__Your assignment__. When you give the entries again, keep every word as it stands and drop the pictures.

__________________________________________________

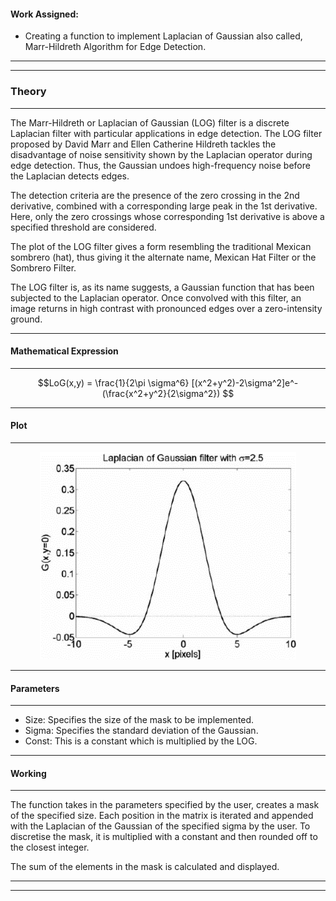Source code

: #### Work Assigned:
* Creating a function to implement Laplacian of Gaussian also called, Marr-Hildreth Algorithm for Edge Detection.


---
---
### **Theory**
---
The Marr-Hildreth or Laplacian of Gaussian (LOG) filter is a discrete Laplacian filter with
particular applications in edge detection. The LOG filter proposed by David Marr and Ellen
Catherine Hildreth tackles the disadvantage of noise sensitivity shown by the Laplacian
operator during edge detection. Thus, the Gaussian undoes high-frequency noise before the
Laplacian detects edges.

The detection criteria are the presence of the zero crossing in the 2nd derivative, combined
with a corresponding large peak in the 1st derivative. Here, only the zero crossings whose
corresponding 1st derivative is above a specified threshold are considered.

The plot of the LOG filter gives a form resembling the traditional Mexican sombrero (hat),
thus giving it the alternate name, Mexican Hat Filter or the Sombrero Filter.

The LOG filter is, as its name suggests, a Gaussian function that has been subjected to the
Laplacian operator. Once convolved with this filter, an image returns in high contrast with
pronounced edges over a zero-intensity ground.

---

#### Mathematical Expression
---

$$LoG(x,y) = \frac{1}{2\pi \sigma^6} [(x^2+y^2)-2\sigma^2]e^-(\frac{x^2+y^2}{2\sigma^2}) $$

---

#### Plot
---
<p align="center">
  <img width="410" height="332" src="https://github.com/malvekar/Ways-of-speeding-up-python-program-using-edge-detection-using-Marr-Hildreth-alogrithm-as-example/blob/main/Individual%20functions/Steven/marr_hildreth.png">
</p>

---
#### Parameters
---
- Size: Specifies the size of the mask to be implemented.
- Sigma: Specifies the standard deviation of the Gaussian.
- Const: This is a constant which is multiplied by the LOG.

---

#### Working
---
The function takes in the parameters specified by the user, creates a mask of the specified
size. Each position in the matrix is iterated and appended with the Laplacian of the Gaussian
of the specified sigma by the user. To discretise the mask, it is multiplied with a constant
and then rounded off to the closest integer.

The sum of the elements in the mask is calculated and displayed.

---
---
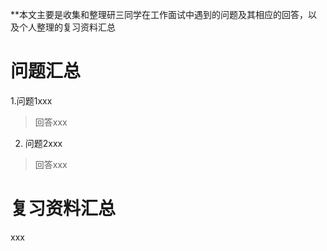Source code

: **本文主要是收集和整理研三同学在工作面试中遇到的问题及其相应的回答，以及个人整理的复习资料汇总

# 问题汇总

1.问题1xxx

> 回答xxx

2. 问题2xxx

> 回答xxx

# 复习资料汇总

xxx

__________________________________________________

__Expected output__.
Source code

: #### Work Assigned:
* Creating a function to implement Laplacian of Gaussian also called, Marr-Hildreth Algorithm for Edge Detection.


---
---
### **Theory**
---
The Marr-Hildreth or Laplacian of Gaussian (LOG) filter is a discrete Laplacian filter with
particular applications in edge detection. The LOG filter proposed by David Marr and Ellen
Catherine Hildreth tackles the disadvantage of noise sensitivity shown by the Laplacian
operator during edge detection. Thus, the Gaussian undoes high-frequency noise before the
Laplacian detects edges.

The detection criteria are the presence of the zero crossing in the 2nd derivative, combined
with a corresponding large peak in the 1st derivative. Here, only the zero crossings whose
corresponding 1st derivative is above a specified threshold are considered.

The plot of the LOG filter gives a form resembling the traditional Mexican sombrero (hat),
thus giving it the alternate name, Mexican Hat Filter or the Sombrero Filter.

The LOG filter is, as its name suggests, a Gaussian function that has been subjected to the
Laplacian operator. Once convolved with this filter, an image returns in high contrast with
pronounced edges over a zero-intensity ground.

---

#### Mathematical Expression
---

$$LoG(x,y) = \frac{1}{2\pi \sigma^6} [(x^2+y^2)-2\sigma^2]e^-(\frac{x^2+y^2}{2\sigma^2}) $$

---

#### Plot
---
<p align="center">
  <img width="410" height="332" src="https://github.com/malvekar/Ways-of-speeding-up-python-program-using-edge-detection-using-Marr-Hildreth-alogrithm-as-example/blob/main/Individual%20functions/Steven/marr_hildreth.png">
</p>

---
#### Parameters
---
- Size: Specifies the size of the mask to be implemented.
- Sigma: Specifies the standard deviation of the Gaussian.
- Const: This is a constant which is multiplied by the LOG.

---

#### Working
---
The function takes in the parameters specified by the user, creates a mask of the specified
size. Each position in the matrix is iterated and appended with the Laplacian of the Gaussian
of the specified sigma by the user. To discretise the mask, it is multiplied with a constant
and then rounded off to the closest integer.

The sum of the elements in the mask is calculated and displayed.

---
---
Source code

: **本文主要是收集和整理研三同学在工作面试中遇到的问题及其相应的回答，以及个人整理的复习资料汇总

# 问题汇总

1.问题1xxx

> 回答xxx

2. 问题2xxx

> 回答xxx

# 复习资料汇总

xxx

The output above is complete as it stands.